**Problem requirements**
What is needed is an exact copy of all the entries.

**Data**
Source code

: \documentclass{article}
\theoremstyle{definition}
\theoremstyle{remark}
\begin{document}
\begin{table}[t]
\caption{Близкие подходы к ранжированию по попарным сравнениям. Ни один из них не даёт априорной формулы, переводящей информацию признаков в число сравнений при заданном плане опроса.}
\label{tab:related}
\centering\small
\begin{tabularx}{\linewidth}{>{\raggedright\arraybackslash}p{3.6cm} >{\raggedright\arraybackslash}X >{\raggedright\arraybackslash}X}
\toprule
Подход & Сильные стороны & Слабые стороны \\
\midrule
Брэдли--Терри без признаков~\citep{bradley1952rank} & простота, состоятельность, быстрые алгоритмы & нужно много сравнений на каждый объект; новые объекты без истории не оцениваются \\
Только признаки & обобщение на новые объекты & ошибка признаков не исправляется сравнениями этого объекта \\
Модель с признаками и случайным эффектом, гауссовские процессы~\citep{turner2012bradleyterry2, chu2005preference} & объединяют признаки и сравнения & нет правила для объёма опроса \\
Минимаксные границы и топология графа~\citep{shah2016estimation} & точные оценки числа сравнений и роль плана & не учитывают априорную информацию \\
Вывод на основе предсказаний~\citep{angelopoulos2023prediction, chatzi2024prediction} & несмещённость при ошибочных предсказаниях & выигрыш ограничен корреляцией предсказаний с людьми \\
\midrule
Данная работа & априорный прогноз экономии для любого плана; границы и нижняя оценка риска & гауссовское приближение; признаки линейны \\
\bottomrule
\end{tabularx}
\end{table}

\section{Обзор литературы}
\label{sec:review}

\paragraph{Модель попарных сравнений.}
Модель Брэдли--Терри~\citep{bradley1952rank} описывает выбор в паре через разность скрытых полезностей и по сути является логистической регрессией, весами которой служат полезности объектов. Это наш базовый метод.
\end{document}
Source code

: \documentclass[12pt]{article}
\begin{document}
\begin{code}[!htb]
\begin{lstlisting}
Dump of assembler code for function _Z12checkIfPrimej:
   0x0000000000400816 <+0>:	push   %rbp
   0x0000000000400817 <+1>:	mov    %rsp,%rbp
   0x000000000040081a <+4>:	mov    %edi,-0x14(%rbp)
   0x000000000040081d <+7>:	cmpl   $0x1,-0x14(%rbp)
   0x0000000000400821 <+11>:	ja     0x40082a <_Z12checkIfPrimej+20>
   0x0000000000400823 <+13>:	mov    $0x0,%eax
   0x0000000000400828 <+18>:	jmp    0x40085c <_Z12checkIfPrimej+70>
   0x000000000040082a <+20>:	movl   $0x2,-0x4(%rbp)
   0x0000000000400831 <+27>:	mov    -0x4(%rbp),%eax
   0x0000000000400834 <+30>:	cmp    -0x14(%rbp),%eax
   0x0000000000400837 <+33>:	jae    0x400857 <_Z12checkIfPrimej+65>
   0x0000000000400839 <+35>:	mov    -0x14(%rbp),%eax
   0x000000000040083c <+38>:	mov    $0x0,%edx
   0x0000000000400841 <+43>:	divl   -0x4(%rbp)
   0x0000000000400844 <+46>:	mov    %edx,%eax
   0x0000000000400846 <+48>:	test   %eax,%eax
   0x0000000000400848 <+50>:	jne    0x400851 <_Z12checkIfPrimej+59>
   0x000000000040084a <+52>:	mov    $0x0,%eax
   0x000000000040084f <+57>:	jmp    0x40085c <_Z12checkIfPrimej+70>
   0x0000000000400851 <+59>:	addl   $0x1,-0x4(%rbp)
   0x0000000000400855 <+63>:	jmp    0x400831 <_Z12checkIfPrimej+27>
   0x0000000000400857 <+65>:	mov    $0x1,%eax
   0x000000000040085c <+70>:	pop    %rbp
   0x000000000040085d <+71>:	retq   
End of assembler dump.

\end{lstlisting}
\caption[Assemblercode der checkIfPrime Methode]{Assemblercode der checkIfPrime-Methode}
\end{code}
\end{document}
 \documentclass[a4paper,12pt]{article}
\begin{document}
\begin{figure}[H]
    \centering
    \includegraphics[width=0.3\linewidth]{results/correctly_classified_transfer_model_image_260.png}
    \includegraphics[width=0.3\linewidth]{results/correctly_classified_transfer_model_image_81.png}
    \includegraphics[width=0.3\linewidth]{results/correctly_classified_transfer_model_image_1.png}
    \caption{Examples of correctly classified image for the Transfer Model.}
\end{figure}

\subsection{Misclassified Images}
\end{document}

**Task response**
Source code

: \documentclass{article}
\theoremstyle{definition}
\theoremstyle{remark}
\begin{document}
\begin{table}[t]
\caption{Близкие подходы к ранжированию по попарным сравнениям. Ни один из них не даёт априорной формулы, переводящей информацию признаков в число сравнений при заданном плане опроса.}
\label{tab:related}
\centering\small
\begin{tabularx}{\linewidth}{>{\raggedright\arraybackslash}p{3.6cm} >{\raggedright\arraybackslash}X >{\raggedright\arraybackslash}X}
\toprule
Подход & Сильные стороны & Слабые стороны \\
\midrule
Брэдли--Терри без признаков~\citep{bradley1952rank} & простота, состоятельность, быстрые алгоритмы & нужно много сравнений на каждый объект; новые объекты без истории не оцениваются \\
Только признаки & обобщение на новые объекты & ошибка признаков не исправляется сравнениями этого объекта \\
Модель с признаками и случайным эффектом, гауссовские процессы~\citep{turner2012bradleyterry2, chu2005preference} & объединяют признаки и сравнения & нет правила для объёма опроса \\
Минимаксные границы и топология графа~\citep{shah2016estimation} & точные оценки числа сравнений и роль плана & не учитывают априорную информацию \\
Вывод на основе предсказаний~\citep{angelopoulos2023prediction, chatzi2024prediction} & несмещённость при ошибочных предсказаниях & выигрыш ограничен корреляцией предсказаний с людьми \\
\midrule
Данная работа & априорный прогноз экономии для любого плана; границы и нижняя оценка риска & гауссовское приближение; признаки линейны \\
\bottomrule
\end{tabularx}
\end{table}

\section{Обзор литературы}
\label{sec:review}

\paragraph{Модель попарных сравнений.}
Модель Брэдли--Терри~\citep{bradley1952rank} описывает выбор в паре через разность скрытых полезностей и по сути является логистической регрессией, весами которой служат полезности объектов. Это наш базовый метод.
\end{document}
Source code

: \documentclass[12pt]{article}
\begin{document}
\begin{code}[!htb]
\begin{lstlisting}
Dump of assembler code for function _Z12checkIfPrimej:
   0x0000000000400816 <+0>:	push   %rbp
   0x0000000000400817 <+1>:	mov    %rsp,%rbp
   0x000000000040081a <+4>:	mov    %edi,-0x14(%rbp)
   0x000000000040081d <+7>:	cmpl   $0x1,-0x14(%rbp)
   0x0000000000400821 <+11>:	ja     0x40082a <_Z12checkIfPrimej+20>
   0x0000000000400823 <+13>:	mov    $0x0,%eax
   0x0000000000400828 <+18>:	jmp    0x40085c <_Z12checkIfPrimej+70>
   0x000000000040082a <+20>:	movl   $0x2,-0x4(%rbp)
   0x0000000000400831 <+27>:	mov    -0x4(%rbp),%eax
   0x0000000000400834 <+30>:	cmp    -0x14(%rbp),%eax
   0x0000000000400837 <+33>:	jae    0x400857 <_Z12checkIfPrimej+65>
   0x0000000000400839 <+35>:	mov    -0x14(%rbp),%eax
   0x000000000040083c <+38>:	mov    $0x0,%edx
   0x0000000000400841 <+43>:	divl   -0x4(%rbp)
   0x0000000000400844 <+46>:	mov    %edx,%eax
   0x0000000000400846 <+48>:	test   %eax,%eax
   0x0000000000400848 <+50>:	jne    0x400851 <_Z12checkIfPrimej+59>
   0x000000000040084a <+52>:	mov    $0x0,%eax
   0x000000000040084f <+57>:	jmp    0x40085c <_Z12checkIfPrimej+70>
   0x0000000000400851 <+59>:	addl   $0x1,-0x4(%rbp)
   0x0000000000400855 <+63>:	jmp    0x400831 <_Z12checkIfPrimej+27>
   0x0000000000400857 <+65>:	mov    $0x1,%eax
   0x000000000040085c <+70>:	pop    %rbp
   0x000000000040085d <+71>:	retq   
End of assembler dump.

\end{lstlisting}
\caption[Assemblercode der checkIfPrime Methode]{Assemblercode der checkIfPrime-Methode}
\end{code}
\end{document}
 \documentclass[a4paper,12pt]{article}
\begin{document}
\begin{figure}[H]
    \centering
    \includegraphics[width=0.3\linewidth]{results/correctly_classified_transfer_model_image_260.png}
    \includegraphics[width=0.3\linewidth]{results/correctly_classified_transfer_model_image_81.png}
    \includegraphics[width=0.3\linewidth]{results/correctly_classified_transfer_model_image_1.png}
    \caption{Examples of correctly classified image for the Transfer Model.}
\end{figure}

\subsection{Misclassified Images}
\end{document}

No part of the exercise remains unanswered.